As of today, brands using Freckle’s offline attribution solutions will be able to take advantage of Tapad’s Device Graph for more granular attribution data. The collaboration will also combine Freckle’s persistent location data with Tapad’s proprietary cross-device technology, giving brands better information about how media being consumed across mobile and desktop devices is impacting real world sales at physical stores.

Tapad’s Device Graph is used by media companies, direct brand marketers, agencies and other vendors across multiple verticals. With this new partnership in place, Freckle’s large retail clients will have the ability to monitor consumer behaviors and determine which channels are most successful in driving sales.

“This is important for international brands who are not looking for a single solution in every market, but rather a common methodology in every market that they operate in — Freckle can now provide offline attribution in any and all markets a brand is in,” says Freckle IoT CEO Neil Sweeney.

Cross-device measurement has become increasingly relevant in recent years, and Sweeney sees this new partnership between Freckle and Tapad as a natural extension of that trend. He says a number of firms have been working on cross-device to look at how individuals on various devices ultimately migrate to physical locations.

“In this case, we are taking two best in class solutions — Tapad at cross-device and Freckle at offline attribution — and putting them together,” he says. “This is seamless and powerful.”

Today’s news comes just five months after Freckle announced another major partnership with Cisco, in a move that saw Freckle tapping into Cisco’s Meraki access points. As part of that partnership, Freckle also became a member of Cisco’s Solution Partner Program.

As Sweeney sees it, these partnerships are part of a larger industry-wide push toward multi-touch attribution.

“As a company who aspires to be the global leader in offline attribution, we are of the premise that brands will want to look at all of their media channels and vendors to determine what is driving the most impact,” he says. “This is an incredibly complicated data science problem, and one that is not solved over night, but brands must start embracing this right now.”

As it stands right now, Freckle helps brands track the effectiveness of their campaigns by independently matching media spend to in-store visits. By partnering with Tapad, Freckle will be able to extend its own data set and allow brands to access additional deterministic and probabilistic data for analyzing consumer behavior ahead of an in-store purchase.

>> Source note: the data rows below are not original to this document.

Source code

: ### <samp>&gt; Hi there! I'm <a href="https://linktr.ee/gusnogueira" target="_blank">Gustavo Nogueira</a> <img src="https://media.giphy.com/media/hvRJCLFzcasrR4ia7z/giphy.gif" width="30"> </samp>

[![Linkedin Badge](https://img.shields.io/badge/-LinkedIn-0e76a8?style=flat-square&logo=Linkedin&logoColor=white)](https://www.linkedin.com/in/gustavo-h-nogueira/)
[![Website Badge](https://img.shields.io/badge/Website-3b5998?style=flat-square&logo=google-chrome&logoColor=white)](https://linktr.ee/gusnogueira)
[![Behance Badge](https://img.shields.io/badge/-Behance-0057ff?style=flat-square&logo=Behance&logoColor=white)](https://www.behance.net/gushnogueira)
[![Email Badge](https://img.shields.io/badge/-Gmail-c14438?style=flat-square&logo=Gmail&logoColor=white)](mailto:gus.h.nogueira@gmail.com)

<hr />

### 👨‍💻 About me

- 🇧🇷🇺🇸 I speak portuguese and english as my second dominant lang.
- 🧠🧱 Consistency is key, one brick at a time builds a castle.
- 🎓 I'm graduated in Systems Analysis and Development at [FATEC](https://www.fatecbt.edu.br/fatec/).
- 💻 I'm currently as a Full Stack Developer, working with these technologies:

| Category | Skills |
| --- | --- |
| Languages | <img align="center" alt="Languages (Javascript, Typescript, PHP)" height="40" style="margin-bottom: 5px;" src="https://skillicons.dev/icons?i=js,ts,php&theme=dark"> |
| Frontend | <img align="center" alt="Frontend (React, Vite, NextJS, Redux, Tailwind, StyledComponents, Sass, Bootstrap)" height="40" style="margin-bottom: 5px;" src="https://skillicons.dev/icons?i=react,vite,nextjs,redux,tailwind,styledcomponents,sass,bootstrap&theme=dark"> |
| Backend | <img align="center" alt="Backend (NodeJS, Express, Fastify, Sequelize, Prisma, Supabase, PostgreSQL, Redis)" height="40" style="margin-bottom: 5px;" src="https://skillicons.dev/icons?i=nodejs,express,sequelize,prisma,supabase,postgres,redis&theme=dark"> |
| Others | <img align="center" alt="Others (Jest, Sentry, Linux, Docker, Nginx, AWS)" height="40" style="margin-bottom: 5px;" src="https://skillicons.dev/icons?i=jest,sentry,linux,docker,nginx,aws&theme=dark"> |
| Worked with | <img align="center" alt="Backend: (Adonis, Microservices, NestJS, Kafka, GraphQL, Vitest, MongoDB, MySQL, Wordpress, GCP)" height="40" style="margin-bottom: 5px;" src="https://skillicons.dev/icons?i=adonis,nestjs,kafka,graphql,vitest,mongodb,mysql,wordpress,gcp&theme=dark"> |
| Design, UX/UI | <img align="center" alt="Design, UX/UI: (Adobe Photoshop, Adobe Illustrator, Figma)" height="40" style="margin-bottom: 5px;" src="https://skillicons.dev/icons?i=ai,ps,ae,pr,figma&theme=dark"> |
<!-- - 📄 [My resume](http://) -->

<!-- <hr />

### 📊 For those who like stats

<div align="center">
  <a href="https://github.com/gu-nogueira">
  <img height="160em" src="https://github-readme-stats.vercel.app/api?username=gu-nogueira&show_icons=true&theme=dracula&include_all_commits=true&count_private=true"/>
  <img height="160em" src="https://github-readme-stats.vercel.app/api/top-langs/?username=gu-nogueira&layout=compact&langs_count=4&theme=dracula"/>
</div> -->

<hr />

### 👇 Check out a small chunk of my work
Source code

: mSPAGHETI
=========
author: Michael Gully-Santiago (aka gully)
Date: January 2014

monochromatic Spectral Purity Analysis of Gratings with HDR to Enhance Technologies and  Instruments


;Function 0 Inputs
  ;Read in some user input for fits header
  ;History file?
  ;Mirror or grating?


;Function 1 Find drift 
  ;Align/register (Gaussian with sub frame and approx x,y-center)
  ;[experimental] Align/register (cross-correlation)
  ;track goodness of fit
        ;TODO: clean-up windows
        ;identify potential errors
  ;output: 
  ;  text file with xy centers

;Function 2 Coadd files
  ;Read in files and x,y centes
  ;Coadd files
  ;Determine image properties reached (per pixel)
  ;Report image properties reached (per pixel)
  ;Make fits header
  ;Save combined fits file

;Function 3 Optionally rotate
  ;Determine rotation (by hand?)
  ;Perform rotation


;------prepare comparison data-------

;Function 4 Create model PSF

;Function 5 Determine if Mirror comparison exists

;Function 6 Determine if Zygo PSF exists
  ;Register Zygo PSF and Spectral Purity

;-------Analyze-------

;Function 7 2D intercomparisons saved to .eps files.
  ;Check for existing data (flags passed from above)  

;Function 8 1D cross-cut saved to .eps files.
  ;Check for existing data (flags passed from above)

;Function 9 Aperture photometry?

If that seems like a mouthful, it’s because it is. Sweeney sees knowledge, or a lack of understanding about what is possible, as the biggest barrier preventing more brands from addressing the online-to-offline disconnect. And he says offline attribution is the foundation from which all brands and clients will some day build their multi-touch models from.

“Viewability and fraud have dominated the conversation until now,” he says. “There is no situation where offline attribution does not become a core metric moving forward. In fact, it represents a much better proxy than viewability does to purchase … That is the future of media and it starts with offline attribution in a single channel.”

Stephanie Miles is a senior editor at Street Fight.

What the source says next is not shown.